Tea Collection is a San Francisco-based children's clothing company co-founded in 2002 by Emily Meyer and Leigh Rawdon. The clothing line is available through their e-commerce website as well as department stores and clothing boutiques worldwide.

History
Tea Collection was co-founded in 2002 by Emily Meyer and Leigh Rawdon through funding from angel investors. The inspiration came after a trip Meyer took to Brussels, Belgium, who stated "I found was pink bunny-themed clothing. I wanted something more sophisticated and modern. (No offense to pink bunnies.) That experience inspired me to envision a brand that celebrates the beauty of world cultures through fashion and lifestyle products. I called it Tea, because tea the drink is something shared by all cultures.

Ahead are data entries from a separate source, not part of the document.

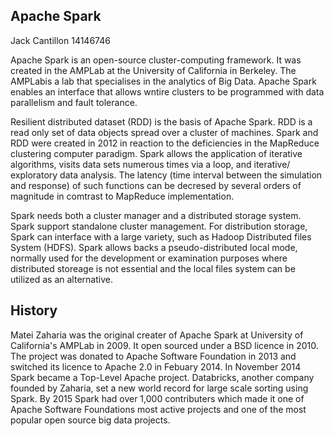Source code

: ## Apache Spark
Jack Cantillon 14146746

Apache Spark is an open-source cluster-computing framework. It was created in the AMPLab at the University of California in Berkeley. The AMPLabis a lab that specialises in the analytics of Big Data. Apache Spark enables an interface that allows wntire clusters to be programmed with data parallelism and fault tolerance.

Resilient distributed dataset (RDD) is the basis of Apache Spark. RDD is a read only set of data objects spread over a cluster of machines. Spark and RDD were created in 2012 in reaction to the deficiencies in the MapReduce clustering computer paradigm. Spark allows the application of iterative algorithms, visits data sets numerous times via a loop, and iterative/ exploratory data analysis. The latency (time interval between the simulation and response) of such functions can be decresed by several orders of magnitude in comtrast to MapReduce implementation.

Spark needs both a cluster manager and a distributed storage system. Spark support standalone cluster management. For distribution storage, Spark can interface with a large variety, such as Hadoop Distributed files System (HDFS). Spark allows backs a pseudo-distributed local mode, normally used for the development or examination purposes where distributed storeage is not essential and the local files system can be utilized as an alternative.

## History

Matei Zaharia was the original creater of Apache Spark at University of California's AMPLab in 2009. It open sourced under a BSD licence in 2010. The project was donated to Apache Software Foundation in 2013 and switched its licence to Apache 2.0 in Febuary 2014. In November 2014 Spark became a Top-Level Apache project. Databricks, another company founded by Zaharia, set a new world record for large scale sorting using Spark. By 2015 Spark had over 1,000 contributers which made it one of Apache Software Foundations most active projects and one of the most popular open source big data projects. 
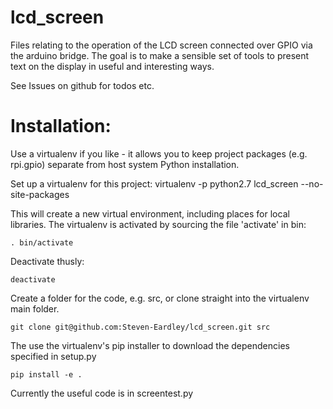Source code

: # lcd_screen

Files relating to the operation of the LCD screen connected over GPIO via the arduino bridge.
The goal is to make a sensible set of tools to present text on the display in useful and interesting ways.

See Issues on github for todos etc.

# Installation:

Use a virtualenv if you like - it allows you to keep project packages (e.g. rpi.gpio) separate from host system Python installation.

Set up a virtualenv for this project:
	virtualenv -p python2.7 lcd_screen --no-site-packages

This will create a new virtual environment, including places for local libraries. The virtualenv is activated by sourcing the file 'activate' in bin:

	. bin/activate

Deactivate thusly:

	deactivate

Create a folder for the code, e.g. src, or clone straight into the virtualenv main folder.

	git clone git@github.com:Steven-Eardley/lcd_screen.git src

The use the virtualenv's pip installer to download the dependencies specified in setup.py

	pip install -e .

Currently the useful code is in screentest.py
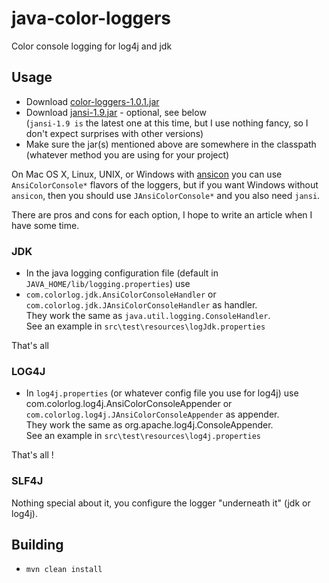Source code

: java-color-loggers
==================

Color console logging for log4j and jdk

## Usage

* Download <a href="https://github.com/mihnita/java-color-loggers/downloads">color-loggers-1.0.1.jar</a>
* Download <a href="http://jansi.fusesource.org/download.html">jansi-1.9.jar</a> - optional, see below<br />
(<code>jansi-1.9 is</code> the latest one at this time, but I use nothing fancy, so I don't expect surprises with other versions)
* Make sure the jar(s) mentioned above are somewhere in the classpath (whatever method you are using for your project)

On Mac OS X, Linux, UNIX, or Windows with <a href="https://github.com/adoxa/ansicon/downloads">ansicon</a> you
can use <code>AnsiColorConsole*</code> flavors of the loggers, but if you want Windows without <code>ansicon</code>,
then you should use <code>JAnsiColorConsole*</code> and you also need <code>jansi</code>.

There are pros and cons for each option, I hope to write an article when I have some time.

### JDK

* In the java logging configuration file (default in <code>JAVA_HOME/lib/logging.properties</code>) use
* <code>com.colorlog.jdk.AnsiColorConsoleHandler</code> or <code>com.colorlog.jdk.JAnsiColorConsoleHandler</code>
as handler.<br />
They work the same as <code>java.util.logging.ConsoleHandler</code>.<br />
See an example in <code>src\test\resources\logJdk.properties</code>

That's all

### LOG4J

* In <code>log4j.properties</code> (or whatever config file you use for log4j) use </code>com.colorlog.log4j.AnsiColorConsoleAppender</code>
or <code>com.colorlog.log4j.JAnsiColorConsoleAppender</code> as appender.<br />
They work the same as org.apache.log4j.ConsoleAppender.<br />
See an example in <code>src\test\resources\log4j.properties</code>

That's all !

### SLF4J

Nothing special about it, you configure the logger "underneath it" (jdk or log4j).

## Building

* <code>mvn clean install</code>
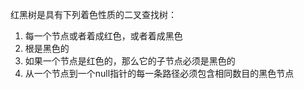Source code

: 红黑树是具有下列着色性质的二叉查找树：

1. 每一个节点或者着成红色，或者着成黑色
2. 根是黑色的
3. 如果一个节点是红色的，那么它的子节点必须是黑色的
4. 从一个节点到一个null指针的每一条路径必须包含相同数目的黑色节点
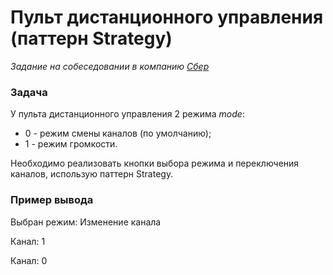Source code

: # Пульт дистанционного управления (паттерн Strategy)

_Задание на собеседовании в компанию [Сбер](http://www.sberbank.ru)_

### Задача

У пульта дистанционного управления 2 режима _mode_:
* 0 - режим смены каналов (по умолчанию);
* 1 - режим громкости.

Необходимо реализовать кнопки выбора режима и переключения каналов, использую паттерн Strategy.

### Пример вывода

Выбран режим: Изменение канала

Канал: 1

Канал: 0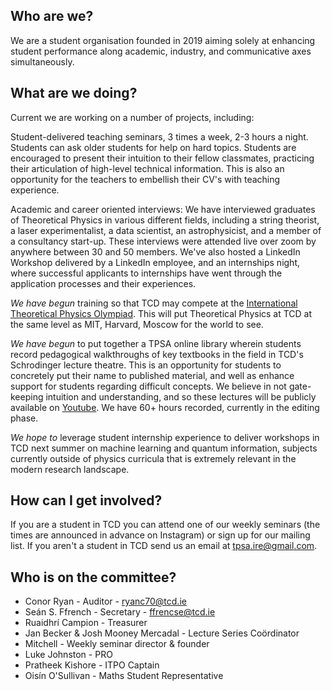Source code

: 
## Who are we?

We are a student organisation founded in 2019 aiming solely at enhancing student performance along academic, industry, and communicative axes simultaneously. 

## What are we doing?

Current we are working on a number of projects, including:

Student-delivered teaching seminars, 3 times a week, 2-3 hours a night. Students can ask older students for help on hard topics. Students are encouraged to present their intuition to their fellow classmates, practicing their articulation of high-level technical information. This is also an opportunity for the teachers to embellish their CV's with teaching experience.

Academic and career oriented interviews: We have interviewed graduates of Theoretical Physics in various different fields, including a string theorist, a laser experimentalist, a data scientist, an astrophysicist, and a member of a consultancy start-up. These interviews were attended live over zoom by anywhere between 30 and 50 members. We've also hosted a LinkedIn Workshop delivered by a LinkedIn employee, and an internships night, where successful applicants to internships have went through the application processes and their experiences. 

*We have begun* training so that TCD may compete at the [International Theoretical Physics Olympiad](http://thworldcup.com/about2022). This will put Theoretical Physics at TCD at the same level as MIT, Harvard, Moscow for the world to see.

*We have begun* to put together a TPSA online library wherein students record pedagogical walkthroughs of key textbooks in the field in TCD's Schrodinger lecture theatre. This is an opportunity for students to concretely put their name to published material, and well as enhance support for students regarding difficult concepts. We believe in not gate-keeping intuition and understanding, and so these lectures will be publicly available on [Youtube](https://www.youtube.com/channel/UCAhMHA7C3mo0MaASsM4Nweg). We have 60+ hours recorded, currently in the editing phase. 

*We hope to* leverage student internship experience to deliver workshops in TCD next summer on machine learning and quantum information, subjects currently outside of physics curricula that is extremely relevant in the modern research landscape.

## How can I get involved?

If you are a student in TCD you can attend one of our weekly seminars (the times are announced in advance on Instagram) or sign up for our mailing list. If you aren't a student in TCD send us an email at [tpsa.ire@gmail.com](mailto:tpsa.ire@gmail.com).

## Who is on the committee?

- Conor Ryan - Auditor - [ryanc70@tcd.ie](mailto:ryanc70@tcd.ie)
- Seán S. Ffrench - Secretary - [ffrencse@tcd.ie](mailto:ffrencse@tcd.ie)
- Ruaidhrí Campion - Treasurer
- Jan Becker & Josh Mooney Mercadal - Lecture Series Coördinator
- Mitchell - Weekly seminar director & founder 
- Luke Johnston - PRO
- Pratheek Kishore - ITPO Captain 
- Oisín O'Sullivan - Maths Student Representative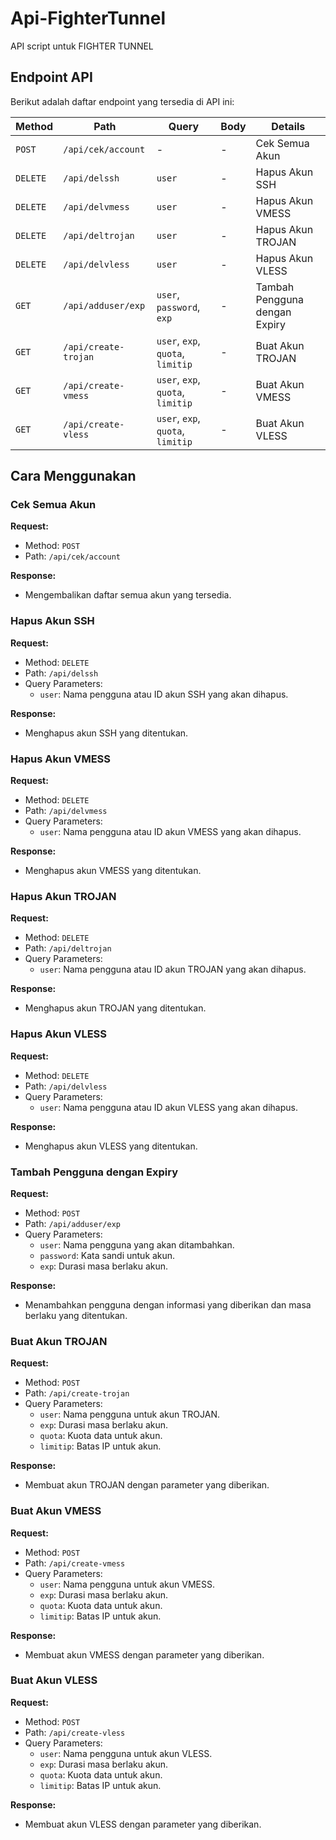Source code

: # Api-FighterTunnel

API script untuk FIGHTER TUNNEL

## Endpoint API

Berikut adalah daftar endpoint yang tersedia di API ini:

| Method   | Path                    | Query                     | Body             | Details                                |
|----------|-------------------------|---------------------------|------------------|----------------------------------------|
| `POST`   | `/api/cek/account`      | -                         | -                | Cek Semua Akun                         |
| `DELETE` | `/api/delssh`           | `user`                    | -                | Hapus Akun SSH                         |
| `DELETE` | `/api/delvmess`         | `user`                    | -                | Hapus Akun VMESS                       |
| `DELETE` | `/api/deltrojan`        | `user`                    | -                | Hapus Akun TROJAN                      |
| `DELETE` | `/api/delvless`         | `user`                    | -                | Hapus Akun VLESS                       |
| `GET`    | `/api/adduser/exp`      | `user`, `password`, `exp` | -                | Tambah Pengguna dengan Expiry          |
| `GET`    | `/api/create-trojan`    | `user`, `exp`, `quota`, `limitip` | -        | Buat Akun TROJAN                     |
| `GET`    | `/api/create-vmess`     | `user`, `exp`, `quota`, `limitip` | -        | Buat Akun VMESS                      |
| `GET`    | `/api/create-vless`     | `user`, `exp`, `quota`, `limitip` | -        | Buat Akun VLESS                      |

## Cara Menggunakan

### Cek Semua Akun
**Request:**
- Method: `POST`
- Path: `/api/cek/account`

**Response:**
- Mengembalikan daftar semua akun yang tersedia.

### Hapus Akun SSH
**Request:**
- Method: `DELETE`
- Path: `/api/delssh`
- Query Parameters:
  - `user`: Nama pengguna atau ID akun SSH yang akan dihapus.

**Response:**
- Menghapus akun SSH yang ditentukan.

### Hapus Akun VMESS
**Request:**
- Method: `DELETE`
- Path: `/api/delvmess`
- Query Parameters:
  - `user`: Nama pengguna atau ID akun VMESS yang akan dihapus.

**Response:**
- Menghapus akun VMESS yang ditentukan.

### Hapus Akun TROJAN
**Request:**
- Method: `DELETE`
- Path: `/api/deltrojan`
- Query Parameters:
  - `user`: Nama pengguna atau ID akun TROJAN yang akan dihapus.

**Response:**
- Menghapus akun TROJAN yang ditentukan.

### Hapus Akun VLESS
**Request:**
- Method: `DELETE`
- Path: `/api/delvless`
- Query Parameters:
  - `user`: Nama pengguna atau ID akun VLESS yang akan dihapus.

**Response:**
- Menghapus akun VLESS yang ditentukan.

### Tambah Pengguna dengan Expiry
**Request:**
- Method: `POST`
- Path: `/api/adduser/exp`
- Query Parameters:
  - `user`: Nama pengguna yang akan ditambahkan.
  - `password`: Kata sandi untuk akun.
  - `exp`: Durasi masa berlaku akun.

**Response:**
- Menambahkan pengguna dengan informasi yang diberikan dan masa berlaku yang ditentukan.

### Buat Akun TROJAN
**Request:**
- Method: `POST`
- Path: `/api/create-trojan`
- Query Parameters:
  - `user`: Nama pengguna untuk akun TROJAN.
  - `exp`: Durasi masa berlaku akun.
  - `quota`: Kuota data untuk akun.
  - `limitip`: Batas IP untuk akun.

**Response:**
- Membuat akun TROJAN dengan parameter yang diberikan.

### Buat Akun VMESS
**Request:**
- Method: `POST`
- Path: `/api/create-vmess`
- Query Parameters:
  - `user`: Nama pengguna untuk akun VMESS.
  - `exp`: Durasi masa berlaku akun.
  - `quota`: Kuota data untuk akun.
  - `limitip`: Batas IP untuk akun.

**Response:**
- Membuat akun VMESS dengan parameter yang diberikan.

### Buat Akun VLESS
**Request:**
- Method: `POST`
- Path: `/api/create-vless`
- Query Parameters:
  - `user`: Nama pengguna untuk akun VLESS.
  - `exp`: Durasi masa berlaku akun.
  - `quota`: Kuota data untuk akun.
  - `limitip`: Batas IP untuk akun.

**Response:**
- Membuat akun VLESS dengan parameter yang diberikan.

It evokes warmth, wisdom, and timelessness—values that I wanted for the collection."

Since 2012, the company has had a 24 percent compound annual growth rate and seen its headcount more than triple. Revenue in 2014 was more than $40 million, nearly a $10 million increase from the year before.

Awards and Recognitions
Co-founder Leigh Rawdon received the Visa Technology Award from the San Francisco Small Business Network in May 2010.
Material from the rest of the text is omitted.